From 0f1fa34198459e32cb5099a0720e8d4bf053b33e Mon Sep 17 00:00:00 2001
From: Yuhao Yang <hhbyyh@gmail.com>
Date: Tue, 8 Sep 2015 10:07:57 +0800
Subject: [PATCH 1/3] add python for countVectorizer

---
 python/pyspark/ml/feature.py | 133 +++++++++++++++++++++++++++++++++--
 1 file changed, 127 insertions(+), 6 deletions(-)

diff --git a/python/pyspark/ml/feature.py b/python/pyspark/ml/feature.py
index d955307e27efd..302048dc1eaa8 100644
--- a/python/pyspark/ml/feature.py
+++ b/python/pyspark/ml/feature.py
@@ -26,12 +26,12 @@
 from pyspark.mllib.common import inherit_doc
 from pyspark.mllib.linalg import _convert_to_vector
 
-__all__ = ['Binarizer', 'Bucketizer', 'DCT', 'ElementwiseProduct', 'HashingTF', 'IDF', 'IDFModel',
-           'NGram', 'Normalizer', 'OneHotEncoder', 'PolynomialExpansion', 'RegexTokenizer',
-           'SQLTransformer', 'StandardScaler', 'StandardScalerModel', 'StringIndexer',
-           'StringIndexerModel', 'Tokenizer', 'VectorAssembler', 'VectorIndexer', 'Word2Vec',
-           'Word2VecModel', 'PCA', 'PCAModel', 'RFormula', 'RFormulaModel', 'StopWordsRemover']
-
+__all__ = ['Binarizer', 'Bucketizer', 'CountVectorizer', 'CountVectorizerModel', 'DCT',
+           'ElementwiseProduct', 'HashingTF', 'IDF', 'IDFModel', 'NGram', 'Normalizer',
+           'OneHotEncoder', 'PolynomialExpansion', 'RegexTokenizer', 'SQLTransformer',
+           'StandardScaler', 'StandardScalerModel', 'StringIndexer', 'StringIndexerModel',
+           'Tokenizer', 'VectorAssembler', 'VectorIndexer', 'Word2Vec', 'Word2VecModel',
+           'PCA', 'PCAModel', 'RFormula', 'RFormulaModel', 'StopWordsRemover']
 
 @inherit_doc
 class Binarizer(JavaTransformer, HasInputCol, HasOutputCol):
@@ -166,6 +166,127 @@ def getSplits(self):
         return self.getOrDefault(self.splits)
 
 
+@inherit_doc
+class CountVectorizer(JavaEstimator, HasInputCol, HasOutputCol):
+    """
+    Extracts a vocabulary from document collections and generates a [[CountVectorizerModel]],
+    which converts text documents to sparse vectors of token counts.
+
+    >>> df = sentenceData = sqlContext.createDataFrame([(0, ["a", "b", "c"]),
+    ... (1, ["a", "b", "b", "c", "a"])], ["label", "raw"])
+    >>> cv = CountVectorizer(inputCol="raw", outputCol="vectors")
+    >>> model = cv.fit(df)
+    >>> model.transform(sentenceData).show(truncate=False)

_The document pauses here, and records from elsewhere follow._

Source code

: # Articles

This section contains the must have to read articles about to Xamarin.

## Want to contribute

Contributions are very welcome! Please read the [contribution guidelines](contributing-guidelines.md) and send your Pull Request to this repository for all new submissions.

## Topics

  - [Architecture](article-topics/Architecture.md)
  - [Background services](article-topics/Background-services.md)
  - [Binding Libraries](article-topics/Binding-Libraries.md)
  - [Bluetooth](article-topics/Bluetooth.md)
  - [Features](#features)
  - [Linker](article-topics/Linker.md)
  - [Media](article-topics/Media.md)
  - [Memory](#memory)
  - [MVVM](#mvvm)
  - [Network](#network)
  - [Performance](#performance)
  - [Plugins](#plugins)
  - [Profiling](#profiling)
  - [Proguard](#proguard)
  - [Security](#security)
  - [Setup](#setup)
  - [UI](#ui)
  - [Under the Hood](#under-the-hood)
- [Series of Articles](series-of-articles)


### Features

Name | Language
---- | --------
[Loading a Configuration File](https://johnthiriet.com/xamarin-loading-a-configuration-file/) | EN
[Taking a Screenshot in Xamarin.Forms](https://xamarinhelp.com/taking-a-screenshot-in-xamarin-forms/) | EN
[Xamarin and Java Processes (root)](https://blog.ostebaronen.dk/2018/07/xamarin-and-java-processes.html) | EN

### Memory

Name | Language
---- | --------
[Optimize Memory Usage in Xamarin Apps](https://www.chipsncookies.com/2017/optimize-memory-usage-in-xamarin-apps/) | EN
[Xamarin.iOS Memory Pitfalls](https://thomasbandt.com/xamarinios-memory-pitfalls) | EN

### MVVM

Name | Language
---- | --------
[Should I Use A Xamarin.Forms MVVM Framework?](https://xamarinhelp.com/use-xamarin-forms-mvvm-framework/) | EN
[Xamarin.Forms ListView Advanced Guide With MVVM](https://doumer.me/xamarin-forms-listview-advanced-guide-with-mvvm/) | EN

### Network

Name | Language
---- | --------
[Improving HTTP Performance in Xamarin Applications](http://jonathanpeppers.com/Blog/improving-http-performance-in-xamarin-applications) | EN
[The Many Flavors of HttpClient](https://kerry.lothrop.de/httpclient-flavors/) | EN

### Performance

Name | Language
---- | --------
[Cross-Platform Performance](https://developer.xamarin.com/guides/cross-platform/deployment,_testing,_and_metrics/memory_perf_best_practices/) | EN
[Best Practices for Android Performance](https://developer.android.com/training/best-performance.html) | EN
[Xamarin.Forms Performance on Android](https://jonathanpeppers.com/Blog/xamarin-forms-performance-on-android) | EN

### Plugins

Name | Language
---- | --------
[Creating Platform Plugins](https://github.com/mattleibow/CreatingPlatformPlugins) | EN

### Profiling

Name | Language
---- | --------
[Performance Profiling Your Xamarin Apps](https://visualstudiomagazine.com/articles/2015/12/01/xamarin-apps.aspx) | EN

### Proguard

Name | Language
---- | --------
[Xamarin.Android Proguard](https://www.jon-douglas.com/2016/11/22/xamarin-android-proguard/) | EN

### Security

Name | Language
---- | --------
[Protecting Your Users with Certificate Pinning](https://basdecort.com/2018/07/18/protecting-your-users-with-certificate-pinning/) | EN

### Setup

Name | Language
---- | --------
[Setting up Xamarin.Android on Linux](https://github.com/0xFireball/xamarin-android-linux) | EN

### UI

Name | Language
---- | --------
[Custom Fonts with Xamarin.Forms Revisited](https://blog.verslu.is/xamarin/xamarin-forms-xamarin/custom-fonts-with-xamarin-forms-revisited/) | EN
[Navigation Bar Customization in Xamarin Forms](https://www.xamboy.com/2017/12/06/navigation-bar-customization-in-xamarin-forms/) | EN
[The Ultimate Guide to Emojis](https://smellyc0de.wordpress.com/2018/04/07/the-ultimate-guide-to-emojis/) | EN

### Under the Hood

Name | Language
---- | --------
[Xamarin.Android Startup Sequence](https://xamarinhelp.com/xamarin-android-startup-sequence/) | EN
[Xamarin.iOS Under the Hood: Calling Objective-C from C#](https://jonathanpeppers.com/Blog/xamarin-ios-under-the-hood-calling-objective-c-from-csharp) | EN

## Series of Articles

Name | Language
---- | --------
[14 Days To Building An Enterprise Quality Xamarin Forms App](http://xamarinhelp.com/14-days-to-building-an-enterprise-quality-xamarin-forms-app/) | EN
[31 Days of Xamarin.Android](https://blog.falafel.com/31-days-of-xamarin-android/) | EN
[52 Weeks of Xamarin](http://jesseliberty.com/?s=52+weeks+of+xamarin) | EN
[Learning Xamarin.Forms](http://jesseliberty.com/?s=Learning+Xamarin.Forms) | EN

+    +-----+---------------+-------------------------+
+    |label|raw            |vectors                  |
+    +-----+---------------+-------------------------+
+    |0    |[a, b, c]      |(3,[0,1,2],[1.0,1.0,1.0])|
+    |1    |[a, b, b, c, a]|(3,[0,1,2],[2.0,2.0,1.0])|
+    +-----+---------------+-------------------------+
+    ...
+    """
+
+    # a placeholder to make it appear in the generated doc
+    vocabSize = Param(Params._dummy(), "vocabSize", "max size of the vocabulary")
+    minDF = Param(Params._dummy(), "minDF", "Specifies the minimum number of different documents"
+                  " a term must appear in to be included in the vocabulary. If this is an integer"
+                  " >= 1, this specifies the number of documents the term must appear in; if this"
+                  " is a double in [0,1), then this specifies the fraction of documents.")
+
+    minTF = Param(Params._dummy(), "minTF", "Filter to ignore rare words in a document. For each"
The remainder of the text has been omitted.